I was born and raised in the mountains of Asheville, North Carolina. My hometown is credited with being one of the most naturally beautiful cities in the country, and I had the privilege of being exposed to healthy ecosystems throughout my childhood. My parents’ home sat on the edge of a dense forest, about a mile from the small Swannanoa River that snakes between the steep mountain ridges. My sisters and I would spend most of our time playing in the woods and splashing around in the shallow river instead of playing inside. I grew up appreciating the plants and animals around me and respecting their power. I learned about trees by climbing them, I learned about bugs and snakes by getting bit by them, and I learned how to find your way back through the woods by getting lost in them. Whenever a thunderstorm formed , my parents would turn off all the lights in the house and gather us to sit on the porch to admire the flashes of lightning and the tremendous claps of thunder. I learned to admire the forces of nature and to take time every so often to enjoy them.

I think I was closest to nature (figuratively as well as literally being covered in dirt) as a child and only grew steadily away from it. I became so concerned with school work and fitting in and making friends that I forgot to stop and appreciate life and the Earth itself. I started deriving entertainment from electronics and television rather than the forests just beyond my backyard. As I grew up I started consuming more and I began contributing to the degradation of the nature that I had once had so much respect and admiration for. Now I consume more than ever before and I live in the middle of a city with next to no access to forests or serene rivers. I have quite literally moved away from nature.

A few days ago I went to the most natural place I could think of around Charleston: Sullivan’s Island. Although it’s highly developed there are some places that remain detached from the wonders of human civilization. I decided to meditate in a small grove of trees and vines between the road and beach. The trees and bushes grew around an old ruined stone building of some kind (an abandoned fort or storage facility perhaps). I thought the site was a perfect symbol of mankind’s relationship with nature. As I sat on top of the decrepit facility and looked up, I saw something that looked familiar from my childhood; the Sun and sky and clouds behind the moving collage of leaves and bark that reached far above my head. While not the most natural location, I found it quite serene, and it reminded me of my childhood surrounded by the dominating arms of trees. I realized once again that the power of the natural environment predates our feeble attempts for glory and control. I felt the respect for trees and creatures that I had lost since I was a kid, and I felt more connect to nature than I have for a long time.
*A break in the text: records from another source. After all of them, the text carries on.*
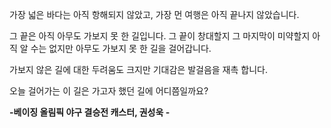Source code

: 가장 넓은 바다는 아직 항해되지 않았고, 
가장 먼 여행은 아직 끝나지 않았습니다. 

그 끝은 아직 아무도 가보지 못 한 길입니다. 
그 끝이 창대할지 그 마지막이 미약할지 
아직 알 수는 없지만 
아무도 가보지 못 한 길을 걸어갑니다. 

가보지 않은 길에 대한 두려움도 크지만
기대감은 발걸음을 재촉 합니다.

오늘 걸어가는 이 길은
가고자 했던 길에 어디쯤일까요?

**-베이징 올림픽 야구 결승전 캐스터, 권성욱 -**
<!---
Jang7859/Jang7859 is a ✨ special ✨ repository because its `README.md` (this file) appears on your GitHub profile.
You can click the Preview link to take a look at your changes.
--->
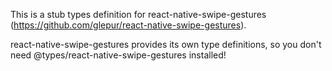 This is a stub types definition for react-native-swipe-gestures (https://github.com/glepur/react-native-swipe-gestures).

react-native-swipe-gestures provides its own type definitions, so you don't need @types/react-native-swipe-gestures installed!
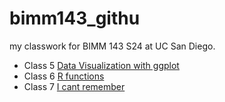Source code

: # bimm143_githu
my classwork for BIMM 143 S24 at UC San Diego.

- Class 5 [Data Visualization with ggplot](HTTP://www.bbc.co.uk)
- Class 6 [R functions]()
- Class 7 [I cant remember]()

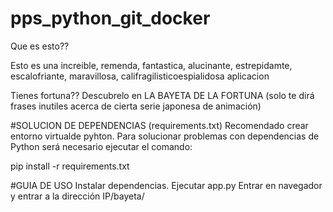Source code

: # pps_python_git_docker
Que es esto??

Esto es una increible, remenda, fantastica, alucinante, estrepidamte, escalofriante, maravillosa, califragilisticoespialidosa aplicacion

Tienes fortuna??
Descubrelo en LA BAYETA DE LA FORTUNA (solo te dirá frases inutiles acerca de cierta serie japonesa de animación)


#SOLUCION DE DEPENDENCIAS (requirements.txt)
Recomendado crear entorno virtualde pyhton.
Para solucionar problemas con dependencias de Python será necesario ejecutar el comando:

pip install -r requirements.txt

#GUIA DE USO
Instalar dependencias.
Ejecutar app.py
Entrar en navegador y entrar a la dirección IP/bayeta/<numero de frases>
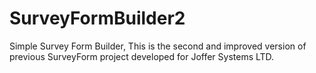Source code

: # SurveyFormBuilder2
Simple Survey Form Builder, This is the second and improved version of previous SurveyForm project developed for Joffer Systems LTD.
It’s important for us to feel connected to nature, otherwise we might quite literally forget our roots. Too often we see ourselves as having so much knowledge and control because we are humans, but it’s important that we realize that we exist as a part of nature and we’re not above it. We should admire and enjoy nature as if we were children. We should feel dwarfed by nature and should fear it to a certain extent so we don’t abuse and exploit it. Perhaps I don’t have to continue the pattern of feeling less connected to nature; perhaps I could take more time out my days do respect and admire nature more like I did when I was a kid.